Monday, November 22, 1999 9:53:38 AM

Very busy week.  Had to work yesterday, usually off Sundays.  Ten hour shift today and twelve hour shift tomorrow, then, dashing straight from work, I'm going to meet friends in Boston.  Wednesday night, I'll be home again with (hopefully) nothing to do.  Working turkeyday.

This is my father's birthday.  November 22, 1919, it was a Saturday.  Of course these things never occur in your conscious mind except abruptly; I inserted the date above, and then it smacked me in the head like a board.  But it has hovered in the shadows of my awareness for days, maybe months.  

How important can a date be?

I spent hours fixing the pic below without changing it noticeably--something to do while I stared at his face.  He had been 41 for two months on January 20, 1961, when this photo was taken; exactly my age now.  Spooky.  He was a good man, and compared to some of the examples I have seen of fatherhood in my life, he was outstanding.  In 1961, I was 2 and surrounded by older siblings, Kennedy was President, Cape dadCod was still quaint, we could open the hood of a car and find just an engine, we stood when a priest entered the room, and the year 2000 just didn't exist.  

I'm happy for some of the changes in the last 3 decades, but some things I miss terribly.












Tuesday, November 23, 1999 1:03:39 AM

I thought it too embarassing to make an entry tonight.  You see, I made a mistake.  My father was born November 24, 1919, not November 22.  He was a great man removed from me by trauma, but that is another story.  I mention that only because it explains my confusion; on this date another great man was removed from me by trauma, in 1963.

John Kennedy was not important to me because he was Catholic, or pacifist, or President.  He was important to me because he was a symbol of my loss.

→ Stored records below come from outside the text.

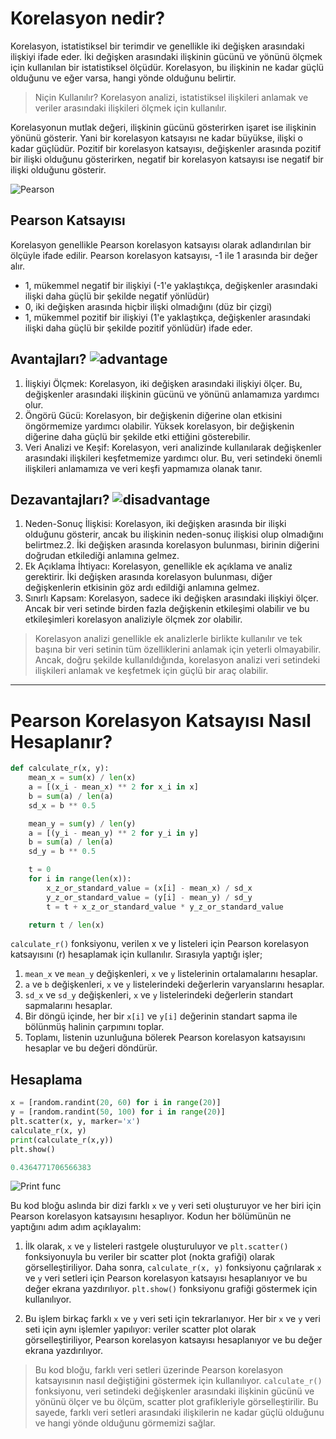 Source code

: # Korelasyon nedir?
Korelasyon, istatistiksel bir terimdir ve genellikle iki değişken arasındaki ilişkiyi ifade eder. İki değişken arasındaki ilişkinin gücünü ve yönünü ölçmek için kullanılan bir istatistiksel ölçüdür. Korelasyon, bu ilişkinin ne kadar güçlü olduğunu ve eğer varsa, hangi yönde olduğunu belirtir.

>Niçin Kullanılır?
>Korelasyon analizi, istatistiksel ilişkileri anlamak ve veriler arasındaki ilişkileri ölçmek için kullanılır.

Korelasyonun mutlak değeri, ilişkinin gücünü gösterirken işaret ise ilişkinin yönünü gösterir. Yani bir korelasyon katsayısı ne kadar büyükse, ilişki o kadar güçlüdür. Pozitif bir korelasyon katsayısı, değişkenler arasında pozitif bir ilişki olduğunu gösterirken, negatif bir korelasyon katsayısı ise negatif bir ilişki olduğunu gösterir.

<img src="/pearson-formula.png" alt="Pearson"/>

## Pearson Katsayısı
Korelasyon genellikle Pearson korelasyon katsayısı olarak adlandırılan bir ölçüyle ifade edilir. Pearson korelasyon katsayısı, -1 ile 1 arasında bir değer alır.

* 1, mükemmel negatif bir ilişkiyi (-1'e yaklaştıkça, değişkenler arasındaki ilişki daha güçlü bir şekilde negatif yönlüdür)
* 0, iki değişken arasında hiçbir ilişki olmadığını (düz bir çizgi)
* 1, mükemmel pozitif bir ilişkiyi (1'e yaklaştıkça, değişkenler arasındaki ilişki daha güçlü bir şekilde pozitif yönlüdür) ifade eder.

## Avantajları? <img src="/follow.png" alt="advantage"/>
1. İlişkiyi Ölçmek: Korelasyon, iki değişken arasındaki ilişkiyi ölçer. Bu, değişkenler arasındaki ilişkinin gücünü ve yönünü anlamamıza yardımcı olur. 
2. Öngörü Gücü: Korelasyon, bir değişkenin diğerine olan etkisini öngörmemize yardımcı olabilir. Yüksek korelasyon, bir değişkenin diğerine daha güçlü bir şekilde etki ettiğini gösterebilir.
3. Veri Analizi ve Keşif: Korelasyon, veri analizinde kullanılarak değişkenler arasındaki ilişkileri keşfetmemize yardımcı olur. Bu, veri setindeki önemli ilişkileri anlamamıza ve veri keşfi yapmamıza olanak tanır.

## Dezavantajları? <img src="/unfollow.png" alt="disadvantage"/>
1. Neden-Sonuç İlişkisi: Korelasyon, iki değişken arasında bir ilişki olduğunu gösterir, ancak bu ilişkinin neden-sonuç ilişkisi olup olmadığını belirtmez.2. İki değişken arasında korelasyon bulunması, birinin diğerini doğrudan etkilediği anlamına gelmez.
3. Ek Açıklama İhtiyacı: Korelasyon, genellikle ek açıklama ve analiz gerektirir. İki değişken arasında korelasyon bulunması, diğer değişkenlerin etkisinin  göz ardı edildiği anlamına gelmez.
4. Sınırlı Kapsam: Korelasyon, sadece iki değişken arasındaki ilişkiyi ölçer. Ancak bir veri setinde birden fazla değişkenin etkileşimi olabilir ve bu etkileşimleri korelasyon analiziyle ölçmek zor olabilir.

>Korelasyon analizi genellikle ek analizlerle birlikte kullanılır ve tek başına bir veri setinin tüm özelliklerini anlamak için yeterli olmayabilir. Ancak, doğru şekilde kullanıldığında, korelasyon analizi veri setindeki ilişkileri anlamak ve keşfetmek için güçlü bir araç olabilir.

---

# Pearson Korelasyon Katsayısı Nasıl Hesaplanır?

```Python
def calculate_r(x, y):
    mean_x = sum(x) / len(x)
    a = [(x_i - mean_x) ** 2 for x_i in x]
    b = sum(a) / len(a)
    sd_x = b ** 0.5

    mean_y = sum(y) / len(y)
    a = [(y_i - mean_y) ** 2 for y_i in y]
    b = sum(a) / len(a)
    sd_y = b ** 0.5

    t = 0
    for i in range(len(x)):
        x_z_or_standard_value = (x[i] - mean_x) / sd_x
        y_z_or_standard_value = (y[i] - mean_y) / sd_y
        t = t + x_z_or_standard_value * y_z_or_standard_value

    return t / len(x)
```

`calculate_r()` fonksiyonu, verilen x ve y listeleri için Pearson korelasyon katsayısını (r) hesaplamak için kullanılır. Sırasıyla yaptığı işler;
1. `mean_x` ve `mean_y` değişkenleri, `x` ve `y` listelerinin ortalamalarını hesaplar.
2. `a` ve `b` değişkenleri, `x` ve `y` listelerindeki değerlerin varyanslarını hesaplar.
3. `sd_x` ve `sd_y` değişkenleri, `x` ve `y` listelerindeki değerlerin standart sapmalarını hesaplar.
4. Bir döngü içinde, her bir `x[i]` ve `y[i]` değerinin standart sapma ile bölünmüş halinin çarpımını toplar.
5. Toplamı, listenin uzunluğuna bölerek Pearson korelasyon katsayısını hesaplar ve bu değeri döndürür.

## Hesaplama

```Python
x = [random.randint(20, 60) for i in range(20)]
y = [random.randint(50, 100) for i in range(20)]
plt.scatter(x, y, marker='x')
calculate_r(x, y)
print(calculate_r(x,y))
plt.show()
```
```Python
0.4364771706566383
```

<img src="/cıktı.png" alt="Print func"/>

Bu kod bloğu aslında bir dizi farklı `x` ve `y` veri seti oluşturuyor ve her biri için Pearson korelasyon katsayısını hesaplıyor. Kodun her bölümünün ne yaptığını adım adım açıklayalım:

1. İlk olarak, `x` ve `y` listeleri rastgele oluşturuluyor ve `plt.scatter()` fonksiyonuyla bu veriler bir scatter plot (nokta grafiği) olarak görselleştiriliyor. Daha sonra, `calculate_r(x, y)` fonksiyonu çağrılarak `x` ve `y` veri setleri için Pearson korelasyon katsayısı hesaplanıyor ve bu değer ekrana yazdırılıyor. `plt.show()` fonksiyonu grafiği göstermek için kullanılıyor.

2. Bu işlem birkaç farklı `x` ve `y` veri seti için tekrarlanıyor. Her bir `x` ve `y` veri seti için aynı işlemler yapılıyor: veriler scatter plot olarak görselleştiriliyor, Pearson korelasyon katsayısı hesaplanıyor ve bu değer ekrana yazdırılıyor.

>Bu kod bloğu, farklı veri setleri üzerinde Pearson korelasyon katsayısının nasıl değiştiğini göstermek için kullanılıyor. `calculate_r()` fonksiyonu, veri setindeki değişkenler arasındaki ilişkinin gücünü ve yönünü ölçer ve bu ölçüm, scatter plot grafikleriyle görselleştirilir. Bu sayede, farklı veri setleri arasındaki ilişkilerin ne kadar güçlü olduğunu ve hangi yönde olduğunu görmemizi sağlar.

I was only 5, but already I had suffered a trauma that isolated me from all those who I loved, from all men, and most tragic of all, from my father.  Until Kennedy's assassination, nothing else in my small life compared to the violence I had endured, and was working hard, salutealone, to survive.  I was 5 when John Fitzgerald Kennedy had his head blown off in public, while seated beside his wife, and a great man who everyone loved, was gone.

That compared.  

November 22, 1963 was close to my trauma in time, and similar to the violence I endured in the depth of loss it represented.  No one knew what happened to me, and no one grieved--not even me.  But all around me was shock, disbelief, loss and tears for Kennedy.  And then, John-John, saluting.  

Daddie's gone.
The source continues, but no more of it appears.